The problem is that it all used to fit together nicely in ZScript until UTF-8 came along. Maybe using a string as a byte array in the past was indeed justifiable. But right now it looks like one awful gross hack, at least to me. I guess that other people may see it differently, though. I also understand that UTF-8 support may not have been considered from the start, but it probably should have been. Anyway, since 4.0.0 is already out, it is quite pointless to discuss this now, when these design decisions have already been made. Just please give us an official API to work with UTF-8 characters, that's all.

Post by **Graf Zahl** » Fri Apr 12, 2019 1:21 pm

Player701 wrote:I also understand that UTF-8 support may not have been considered from the start, but it probably should have been.

How? This was never on the table until two months ago. And generally speaking, even with proper code point extraction you still haven't won. What if Arabic support gets added, for example, or decomposed characters, control sequences or other things UTF-8 allows? All of these share the same property that one code point is not necessarily one character. Some code points map to nothing, other sequences need multiple code points to form one character. Some existing code points may require multiple font glyphs to be rendered, and so on, and so on. If you try to read Unicode with the same naive approach that is inherited from ASCII, you may in for a nasty surprise eventually. On native code all this can be fixed once the feature is needed - on the script side you'd be stuck with a bad algorithm if the feature set gets extended and what may work now will most likely break then.

The general advice with Unicode is normally, not to process strings by character on any higher level than actually printing the text to the screen. What are you trying to do anyway?

gramps · Post by **gramps** » Fri Apr 12, 2019 1:27 pm

It would have most likely been an iterator-style API anyway, even if utf-8 support had been planned from the start.

The problem with utf-8 is what Graf mentioned earlier; not all characters are the same number of bytes. That means an API similar to the one we have now just doesn't work for utf-8 without shoehorning it in.

Getting the number of characters in a string with .length, getting the i-th through j-th characters with .mid, and so on all become much less efficient, and should be avoided. It's a reasonable and useful abstraction for working with bytes (and for ascii strings, which you can still use of course) -- but it's the wrong abstraction for utf-8 characters.

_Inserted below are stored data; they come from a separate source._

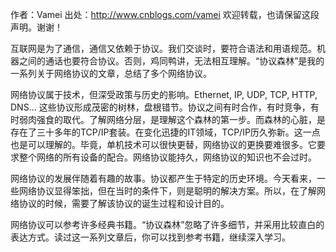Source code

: 作者：Vamei 出处：http://www.cnblogs.com/vamei 欢迎转载，也请保留这段声明。谢谢！


互联网是为了通信，通信又依赖于协议。我们交谈时，要符合语法和用语规范。机器之间的通话也要符合协议。否则，鸡同鸭讲，无法相互理解。“协议森林”是我的一系列关于网络协议的文章，总结了多个网络协议。

网络协议属于技术，但深受政策与历史的影响。Ethernet, IP, UDP, TCP, HTTP, DNS... 这些协议形成茂密的树林，盘根错节。协议之间有时合作，有时竞争，有时弱肉强食的取代。了解网络分层，是理解这个森林的第一步。而森林的心脏，是存在了三十多年的TCP/IP套装。在变化迅捷的IT领域，TCP/IP历久弥新。这一点也是可以理解的。毕竟，单机技术可以很快更替，网络协议的更换要难很多。它要求整个网络的所有设备的配合。网络协议能持久，网络协议的知识也不会过时。

网络协议的发展伴随着有趣的故事。协议都产生于特定的历史环境。今天看来，一些网络协议显得笨拙，但在当时的条件下，则是聪明的解决方案。所以，在了解网络协议的时候，需要了解该协议的诞生过程和设计目的。


网络协议可以参考许多经典书籍。“协议森林”忽略了许多细节，并采用比较直白的表达方式。读过这一系列文章后，你可以找到参考书籍，继续深入学习。
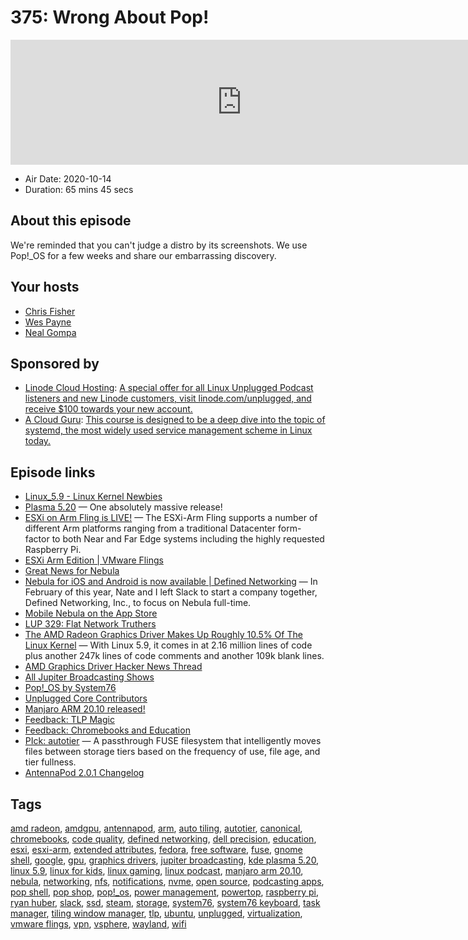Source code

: # 375: Wrong About Pop!

<iframe src="https://player.fireside.fm/v2/RUkczH-V+xx8zT_kl?theme=dark" width="740" height="200" frameborder="0" scrolling="no"></iframe>

* Air Date: 2020-10-14
* Duration: 65 mins 45 secs

## About this episode

We're reminded that you can't judge a distro by its screenshots. We use Pop!_OS for a few weeks and share our embarrassing discovery.

## Your hosts
* [Chris Fisher](https://linuxunplugged.com/hosts/chrislas)
* [Wes Payne](https://linuxunplugged.com/hosts/wes)
* [Neal Gompa](https://linuxunplugged.com/guests/nealgompa)

## Sponsored by

  * [Linode Cloud Hosting](https://linode.com/unplugged): [A special offer for all Linux Unplugged Podcast listeners and new Linode customers, visit linode.com/unplugged, and receive $100 towards your new account. ](https://linode.com/unplugged)
  * [A Cloud Guru](https://acloud.guru/learn/023b7235-ba2d-41a8-9273-9c955c47715a/?utm_source=jupiter&utm_medium=cpc): [This course is designed to be a deep dive into the topic of systemd, the most widely used service management scheme in Linux today.](https://acloud.guru/learn/023b7235-ba2d-41a8-9273-9c955c47715a/?utm_source=jupiter&utm_medium=cpc)



## Episode links

  * [Linux_5.9 - Linux Kernel Newbies](https://kernelnewbies.org/Linux_5.9#Prominent_Features "Linux_5.9 - Linux Kernel Newbies")
  * [Plasma 5.20](https://kde.org/announcements/plasma-5.20.0 "Plasma 5.20") — One absolutely massive release!
  * [ESXi on Arm Fling is LIVE!](https://www.virtuallyghetto.com/2020/10/esxi-on-arm-fling.html "ESXi on Arm Fling is LIVE!") — The ESXi-Arm Fling supports a number of different Arm platforms ranging from a traditional Datacenter form-factor to both Near and Far Edge systems including the highly requested Raspberry Pi.
  * [ESXi Arm Edition | VMware Flings](https://flings.vmware.com/esxi-arm-edition "ESXi Arm Edition | VMware Flings")
  * [Great News for Nebula](https://twitter.com/ryanhuber/status/1314287791279239168?s=19 "Great News for Nebula")
  * [Nebula for iOS and Android is now available | Defined Networking](https://medium.com/definednet/mobile-nebula-ios-android-mesh-vpn-1088a7c536ee "Nebula for iOS and Android is now available | Defined Networking") — In February of this year, Nate and I left Slack to start a company together, Defined Networking, Inc., to focus on Nebula full-time.
  * [Mobile Nebula on the App Store](https://apps.apple.com/us/app/mobile-nebula/id1509587936 "Mobile Nebula on the App Store")
  * [LUP 329: Flat Network Truthers](https://linuxunplugged.com/329 "LUP 329: Flat Network Truthers")
  * [The AMD Radeon Graphics Driver Makes Up Roughly 10.5% Of The Linux Kernel](https://www.phoronix.com/scan.php?page=news_item&px=Linux-5.9-AMDGPU-Stats "The AMD Radeon Graphics Driver Makes Up Roughly 10.5% Of The Linux Kernel") — With Linux 5.9, it comes in at 2.16 million lines of code plus another 247k lines of code comments and another 109k blank lines.
  * [AMD Graphics Driver Hacker News Thread](https://news.ycombinator.com/item?id=24748488 "AMD Graphics Driver Hacker News Thread")
  * [All Jupiter Broadcasting Shows](https://feed.jupiter.zone/allshows "All Jupiter Broadcasting Shows")
  * [Pop!_OS by System76](https://pop.system76.com/ "Pop!_OS by System76")
  * [Unplugged Core Contributors](http://unpluggedcore.com/ "Unplugged Core Contributors")
  * [Manjaro ARM 20.10 released!](https://forum.manjaro.org/t/manjaro-arm-20-10-released/31677 "Manjaro ARM 20.10 released!")
  * [Feedback: TLP Magic](https://slexy.org/view/s2gFwJQFQT "Feedback: TLP Magic")
  * [Feedback: Chromebooks and Education](https://slexy.org/view/s205UzyvjG "Feedback: Chromebooks and Education")
  * [PIck: autotier](https://github.com/45Drives/autotier "PIck: autotier") — A passthrough FUSE filesystem that intelligently moves files between storage tiers based on the frequency of use, file age, and tier fullness.
  * [AntennaPod 2.0.1 Changelog](https://antennapod.org/blog/2020/09/version-2-changelog "AntennaPod 2.0.1 Changelog")



## Tags

[amd radeon](https://linuxunplugged.com/tags/amd%20radeon), [amdgpu](https://linuxunplugged.com/tags/amdgpu), [antennapod](https://linuxunplugged.com/tags/antennapod), [arm](https://linuxunplugged.com/tags/arm), [auto tiling](https://linuxunplugged.com/tags/auto%20tiling), [autotier](https://linuxunplugged.com/tags/autotier), [canonical](https://linuxunplugged.com/tags/canonical), [chromebooks](https://linuxunplugged.com/tags/chromebooks), [code quality](https://linuxunplugged.com/tags/code%20quality), [defined networking](https://linuxunplugged.com/tags/defined%20networking), [dell precision](https://linuxunplugged.com/tags/dell%20precision), [education](https://linuxunplugged.com/tags/education), [esxi](https://linuxunplugged.com/tags/esxi), [esxi-arm](https://linuxunplugged.com/tags/esxi-arm), [extended attributes](https://linuxunplugged.com/tags/extended%20attributes), [fedora](https://linuxunplugged.com/tags/fedora), [free software](https://linuxunplugged.com/tags/free%20software), [fuse](https://linuxunplugged.com/tags/fuse), [gnome shell](https://linuxunplugged.com/tags/gnome%20shell), [google](https://linuxunplugged.com/tags/google), [gpu](https://linuxunplugged.com/tags/gpu), [graphics drivers](https://linuxunplugged.com/tags/graphics%20drivers), [jupiter broadcasting](https://linuxunplugged.com/tags/jupiter%20broadcasting), [kde plasma 5.20](https://linuxunplugged.com/tags/kde%20plasma%205.20), [linux 5.9](https://linuxunplugged.com/tags/linux%205.9), [linux for kids](https://linuxunplugged.com/tags/linux%20for%20kids), [linux gaming](https://linuxunplugged.com/tags/linux%20gaming), [linux podcast](https://linuxunplugged.com/tags/linux%20podcast), [manjaro arm 20.10](https://linuxunplugged.com/tags/manjaro%20arm%2020.10), [nebula](https://linuxunplugged.com/tags/nebula), [networking](https://linuxunplugged.com/tags/networking), [nfs](https://linuxunplugged.com/tags/nfs), [notifications](https://linuxunplugged.com/tags/notifications), [nvme](https://linuxunplugged.com/tags/nvme), [open source](https://linuxunplugged.com/tags/open%20source), [podcasting apps](https://linuxunplugged.com/tags/podcasting%20apps), [pop shell](https://linuxunplugged.com/tags/pop%20shell), [pop shop](https://linuxunplugged.com/tags/pop%20shop), [pop!_os](https://linuxunplugged.com/tags/pop!_os), [power management](https://linuxunplugged.com/tags/power%20management), [powertop](https://linuxunplugged.com/tags/powertop), [raspberry pi](https://linuxunplugged.com/tags/raspberry%20pi), [ryan huber](https://linuxunplugged.com/tags/ryan%20huber), [slack](https://linuxunplugged.com/tags/slack), [ssd](https://linuxunplugged.com/tags/ssd), [steam](https://linuxunplugged.com/tags/steam), [storage](https://linuxunplugged.com/tags/storage), [system76](https://linuxunplugged.com/tags/system76), [system76 keyboard](https://linuxunplugged.com/tags/system76%20keyboard), [task manager](https://linuxunplugged.com/tags/task%20manager), [tiling window manager](https://linuxunplugged.com/tags/tiling%20window%20manager), [tlp](https://linuxunplugged.com/tags/tlp), [ubuntu](https://linuxunplugged.com/tags/ubuntu), [unplugged](https://linuxunplugged.com/tags/unplugged), [virtualization](https://linuxunplugged.com/tags/virtualization), [vmware flings](https://linuxunplugged.com/tags/vmware%20flings), [vpn](https://linuxunplugged.com/tags/vpn), [vsphere](https://linuxunplugged.com/tags/vsphere), [wayland](https://linuxunplugged.com/tags/wayland), [wifi](https://linuxunplugged.com/tags/wifi)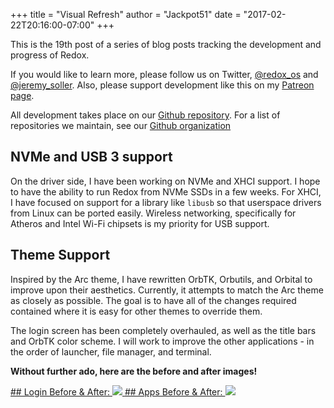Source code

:+++
title = "Visual Refresh"
author = "Jackpot51"
date = "2017-02-22T20:16:00-07:00"
+++

This is the 19th post of a series of blog posts tracking the development and progress of Redox.

If you would like to learn more, please follow us on Twitter, [@redox_os](https://twitter.com/redox_os) and [@jeremy_soller](https://twitter.com/jeremy_soller).
Also, please support development like this on my [Patreon page](https://patreon.com/redox_os).

All development takes place on our [Github repository](https://github.com/redox-os/redox). For a list of repositories we maintain,
see our [Github organization](https://github.com/redox-os)

## NVMe and USB 3 support

On the driver side, I have been working on NVMe and XHCI support. I hope to have the ability to run Redox
from NVMe SSDs in a few weeks. For XHCI, I have focused on support for a library like `libusb`
so that userspace drivers from Linux can be ported easily. Wireless networking, specifically for
Atheros and Intel Wi-Fi chipsets is my priority for USB support.

## Theme Support

Inspired by the Arc theme, I have rewritten OrbTK, Orbutils, and Orbital to improve upon their aesthetics.
Currently, it attempts to match the Arc theme as closely as possible. The goal is to have all of the
changes required contained where it is easy for other themes to override them.

The login screen has been completely overhauled, as well as the title bars and OrbTK color scheme.
I will work to improve the other applications - in the order of launcher, file manager, and terminal.

**Without further ado, here are the before and after images!**

<a href="https://imgur.com/xvT3eA1.png">
## Login Before &amp; After:
<img class="img-responsive" src="https://i.imgur.com/xvT3eA1.png"/>
</a>

<a href="https://imgur.com/XUsQ82U.png">
## Apps Before &amp; After:
<img class="img-responsive" src="https://i.imgur.com/XUsQ82U.png"/>
</a>
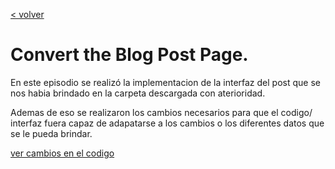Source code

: [< volver](../../README.md)
# Convert the Blog Post Page.

En este episodio se realizó la implementacion de la interfaz del post que se nos habia brindado en la carpeta descargada con aterioridad.

Ademas de eso se realizaron los cambios necesarios para que el codigo/ interfaz fuera capaz de adapatarse a los cambios o los diferentes datos que se le pueda brindar.

[ver cambios en el codigo](https://github.com/wilberthRA/Proyecto-1-Software-Libre/compare/main...master)
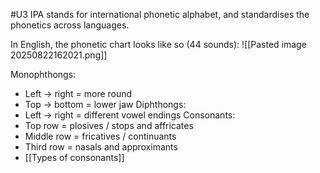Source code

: #U3
IPA stands for international phonetic alphabet, and standardises the phonetics across languages.

In English, the phonetic chart looks like so (44 sounds):
![[Pasted image 20250822162021.png]]

Monophthongs:
- Left -> right = more round
- Top -> bottom = lower jaw
Diphthongs:
 - Left -> right = different vowel endings
Consonants:
- Top row = plosives / stops and affricates 
- Middle row = fricatives / continuants 
- Third row = nasals and approximants
- [[Types of consonants]]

Post by **Player701** » Fri Apr 12, 2019 1:32 pm

Graf Zahl wrote:How? This was never on the table until two months ago.

Well, I haven't seen any software without Unicode support for a while. Almost everything I use appears to be able to work with it. It was only natural that GZDoom would eventually get this support as well, wasn't it?

gramps wrote:Getting the number of characters in a string with .length, getting the i-th through j-th characters with .mid, and so on all become much less efficient, and should be avoided. It's a reasonable and useful abstraction for working with bytes, (and for ascii strings, which you can still use of course) -- but it's the wrong abstraction for utf-8 characters.

True, but there is still a need for an official API. Using only ASCII characters is out of the question when strings come from a language lump.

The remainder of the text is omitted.